Collected data

--------

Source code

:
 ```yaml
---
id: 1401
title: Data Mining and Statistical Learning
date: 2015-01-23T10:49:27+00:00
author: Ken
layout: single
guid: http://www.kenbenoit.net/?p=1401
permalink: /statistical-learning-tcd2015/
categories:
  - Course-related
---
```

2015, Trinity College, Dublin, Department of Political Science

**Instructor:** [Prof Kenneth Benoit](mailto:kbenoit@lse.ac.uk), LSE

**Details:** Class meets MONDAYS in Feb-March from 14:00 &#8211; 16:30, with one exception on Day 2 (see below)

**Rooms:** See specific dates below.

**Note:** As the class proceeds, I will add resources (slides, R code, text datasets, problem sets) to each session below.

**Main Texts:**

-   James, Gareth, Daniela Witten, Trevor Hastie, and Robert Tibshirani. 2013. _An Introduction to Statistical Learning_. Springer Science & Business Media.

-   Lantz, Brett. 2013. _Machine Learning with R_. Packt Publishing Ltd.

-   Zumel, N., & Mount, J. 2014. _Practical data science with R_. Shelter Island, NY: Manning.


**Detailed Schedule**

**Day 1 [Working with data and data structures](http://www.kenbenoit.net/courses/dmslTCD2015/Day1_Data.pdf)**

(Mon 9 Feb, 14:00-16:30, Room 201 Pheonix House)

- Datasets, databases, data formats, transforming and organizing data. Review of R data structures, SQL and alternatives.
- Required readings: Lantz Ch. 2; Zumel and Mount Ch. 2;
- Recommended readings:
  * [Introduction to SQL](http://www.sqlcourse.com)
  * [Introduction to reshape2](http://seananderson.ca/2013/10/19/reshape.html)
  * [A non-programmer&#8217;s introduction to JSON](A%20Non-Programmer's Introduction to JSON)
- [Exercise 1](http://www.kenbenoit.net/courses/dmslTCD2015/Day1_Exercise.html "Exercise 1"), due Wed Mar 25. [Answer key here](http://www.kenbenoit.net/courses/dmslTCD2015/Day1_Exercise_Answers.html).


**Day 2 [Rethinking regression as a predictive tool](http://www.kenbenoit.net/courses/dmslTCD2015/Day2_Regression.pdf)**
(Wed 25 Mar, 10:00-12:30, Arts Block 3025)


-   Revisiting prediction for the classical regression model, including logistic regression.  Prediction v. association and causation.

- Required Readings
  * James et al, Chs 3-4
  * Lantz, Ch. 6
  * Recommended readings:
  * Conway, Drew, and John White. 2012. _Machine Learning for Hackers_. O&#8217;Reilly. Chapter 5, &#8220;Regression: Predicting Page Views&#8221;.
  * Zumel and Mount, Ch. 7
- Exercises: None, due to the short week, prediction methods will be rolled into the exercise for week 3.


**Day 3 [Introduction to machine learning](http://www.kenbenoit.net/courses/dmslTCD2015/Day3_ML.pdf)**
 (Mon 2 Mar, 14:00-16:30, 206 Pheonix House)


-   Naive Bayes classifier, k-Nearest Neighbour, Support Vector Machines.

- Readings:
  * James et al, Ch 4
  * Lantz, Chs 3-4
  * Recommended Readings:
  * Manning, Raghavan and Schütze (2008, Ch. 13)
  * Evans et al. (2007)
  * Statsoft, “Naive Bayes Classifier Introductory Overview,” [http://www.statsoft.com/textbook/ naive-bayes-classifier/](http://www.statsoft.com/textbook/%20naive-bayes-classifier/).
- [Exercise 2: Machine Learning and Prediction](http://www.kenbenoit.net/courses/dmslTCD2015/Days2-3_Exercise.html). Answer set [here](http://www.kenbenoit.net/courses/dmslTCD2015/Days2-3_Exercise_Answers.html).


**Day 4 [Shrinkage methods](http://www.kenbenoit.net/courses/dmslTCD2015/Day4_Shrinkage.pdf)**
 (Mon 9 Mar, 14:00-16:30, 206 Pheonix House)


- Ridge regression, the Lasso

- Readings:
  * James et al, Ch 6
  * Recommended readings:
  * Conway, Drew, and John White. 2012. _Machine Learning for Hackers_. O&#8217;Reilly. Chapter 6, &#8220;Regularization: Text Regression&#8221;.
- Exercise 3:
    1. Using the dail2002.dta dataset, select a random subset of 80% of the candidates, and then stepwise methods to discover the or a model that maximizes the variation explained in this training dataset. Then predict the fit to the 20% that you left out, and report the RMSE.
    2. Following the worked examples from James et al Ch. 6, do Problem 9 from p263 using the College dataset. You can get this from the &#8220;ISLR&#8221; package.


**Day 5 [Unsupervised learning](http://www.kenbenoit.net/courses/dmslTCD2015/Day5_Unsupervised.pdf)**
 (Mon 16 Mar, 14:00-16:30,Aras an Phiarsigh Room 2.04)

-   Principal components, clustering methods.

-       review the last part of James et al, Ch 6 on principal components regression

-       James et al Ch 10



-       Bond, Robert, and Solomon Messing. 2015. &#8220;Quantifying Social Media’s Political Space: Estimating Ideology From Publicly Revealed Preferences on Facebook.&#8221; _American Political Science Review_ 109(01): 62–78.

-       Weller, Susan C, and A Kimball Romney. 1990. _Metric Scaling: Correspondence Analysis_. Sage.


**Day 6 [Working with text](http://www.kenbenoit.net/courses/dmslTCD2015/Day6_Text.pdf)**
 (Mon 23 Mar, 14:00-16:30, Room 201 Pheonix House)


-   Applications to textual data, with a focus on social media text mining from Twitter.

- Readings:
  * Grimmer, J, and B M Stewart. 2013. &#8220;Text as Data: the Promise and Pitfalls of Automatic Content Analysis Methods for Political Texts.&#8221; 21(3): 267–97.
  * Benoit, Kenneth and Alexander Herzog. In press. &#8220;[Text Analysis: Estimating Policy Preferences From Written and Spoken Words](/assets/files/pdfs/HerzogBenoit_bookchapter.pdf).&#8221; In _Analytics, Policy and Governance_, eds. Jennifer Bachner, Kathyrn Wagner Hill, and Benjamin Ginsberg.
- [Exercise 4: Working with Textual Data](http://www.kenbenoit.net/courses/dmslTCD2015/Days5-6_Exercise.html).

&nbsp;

--------

* _What the exercise asks_
What you give back should be only the lines of the records above, starting at the line with "et al. (2007)" and ending at the line with "(Mon 16 Mar, 14:00-16:30,Aras", restated word for word.

* _Solved exercise_
  * Evans et al. (2007)
  * Statsoft, “Naive Bayes Classifier Introductory Overview,” [http://www.statsoft.com/textbook/ naive-bayes-classifier/](http://www.statsoft.com/textbook/%20naive-bayes-classifier/).
- [Exercise 2: Machine Learning and Prediction](http://www.kenbenoit.net/courses/dmslTCD2015/Days2-3_Exercise.html). Answer set [here](http://www.kenbenoit.net/courses/dmslTCD2015/Days2-3_Exercise_Answers.html).


**Day 4 [Shrinkage methods](http://www.kenbenoit.net/courses/dmslTCD2015/Day4_Shrinkage.pdf)**
 (Mon 9 Mar, 14:00-16:30, 206 Pheonix House)


- Ridge regression, the Lasso

- Readings:
  * James et al, Ch 6
  * Recommended readings:
  * Conway, Drew, and John White. 2012. _Machine Learning for Hackers_. O&#8217;Reilly. Chapter 6, &#8220;Regularization: Text Regression&#8221;.
- Exercise 3:
    1. Using the dail2002.dta dataset, select a random subset of 80% of the candidates, and then stepwise methods to discover the or a model that maximizes the variation explained in this training dataset. Then predict the fit to the 20% that you left out, and report the RMSE.
    2. Following the worked examples from James et al Ch. 6, do Problem 9 from p263 using the College dataset. You can get this from the &#8220;ISLR&#8221; package.


**Day 5 [Unsupervised learning](http://www.kenbenoit.net/courses/dmslTCD2015/Day5_Unsupervised.pdf)**
 (Mon 16 Mar, 14:00-16:30,Aras an Phiarsigh Room 2.04)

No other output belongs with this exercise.